Şu güne kadar kendi evim de 6 kere oruç açtım bunun zaten üçün de misafirim vardı, diğer bir gün apartmanca orucumuzu açtık… Sonra tefsir dersimizi yaptığımız akademide, Keçiörenli dostlarla yaptığımız iftarla, Kastamonu ve ilçeleri derneklerinin 5 daveti, ardından başka sivil toplum örgütleri davetleri ile toplum olarak adeta ramazanı iftar şölenine dönüştürdük… İyi oldu, yeterki savurganlık ve lüks sofralar olmasın, gören imrenmesin gelsin orucunu açsın… Sonra ver elini anamın yanına, son 25 yıldır anamla son bir hafta oruç açmak için hep köye giderim… Köylülerimiz de sagolsun bizi sürekli davet ettiler, burada da 4-5 davet aldık, icabet ettik… Şunu da unutmayalım, Ramazan oruç ayı olduğu kadar da kuran ayıdır biliyoruz değil mi? Bu arada Kuranın Türkçe mealinden hatmimi de tamamladım, Benim için ramazan bereketli geçti, inşallah sizin için de bereketli ve feyzinden bereketinden yararlanarak geçmiştir… herşey güzel mi, bana göre Ramazan güzel gölge eden şeyler oldumu evet… Sürekli şehit haberleri yine bizi üzdü, ayrıca sahura erken kalkma geleneğini kim koyduysa sorun hala devam ediyor…

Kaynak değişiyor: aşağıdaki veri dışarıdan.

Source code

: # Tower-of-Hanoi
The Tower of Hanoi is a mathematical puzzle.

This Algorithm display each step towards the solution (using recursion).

Sahur sorununu bu sene de yaşadık, önce savur sorununu davulcular yaşattı, bu gelenektir, görenektir ama daha henüz yatmışken saat 1:30 da insanların davul sesiyle oruca kaldırılmaları normal değildir… Davulcu arkadaş geldi bahşişini istedi verdim 10 lira, sordum neden, erken başlıyorsun gardaş insanları uyarmaya dedim, aldığım cevap ancak bir saat de mahalleyi dolaşıyorum dedi… Haklıydı, ama ben daha diyanetin sahur saatine göre 1:30 dakika önce uyandırıldığıma mı yanayım, Güneşin oruç niyet saatinden, iki saat sonra doğduğuna mı yanayım, bilemedim… Hadi tedbir olsun güneş doğuşundan yarım saat önce niyet edelim ama iki saat öncesini anlamış değilim… Bazı cemaatler ve kişiler artık kendi sahur saatını uygulamaya başladılar… Bu sorun ayet baz alınarak çözüm üretilmelidir… Siya iplik ve beyaz iplik mecazı neyi ifade ediyorsa, ona göre sahıur vakti ayarlanmalıdır… Akşam nasıl güneş battıktan sonra 15-20 dakika da oruç açılıyor ve ayarlanıyorsa sabah da, doğuşundan 15-20 dakika önceye göre ayarlanmalıdır… Ayeti bilenler okuyanlar kendi uygulamalarını yaptığını ifade etmiştik… Bu iki sorunu diyanet işleri başkanlığının ve yerel yöneticilerin dikkatini çekerek… İki gün sonra geldik bayrama, Güle güle git Ramazan, Hoş Geldin Bayram…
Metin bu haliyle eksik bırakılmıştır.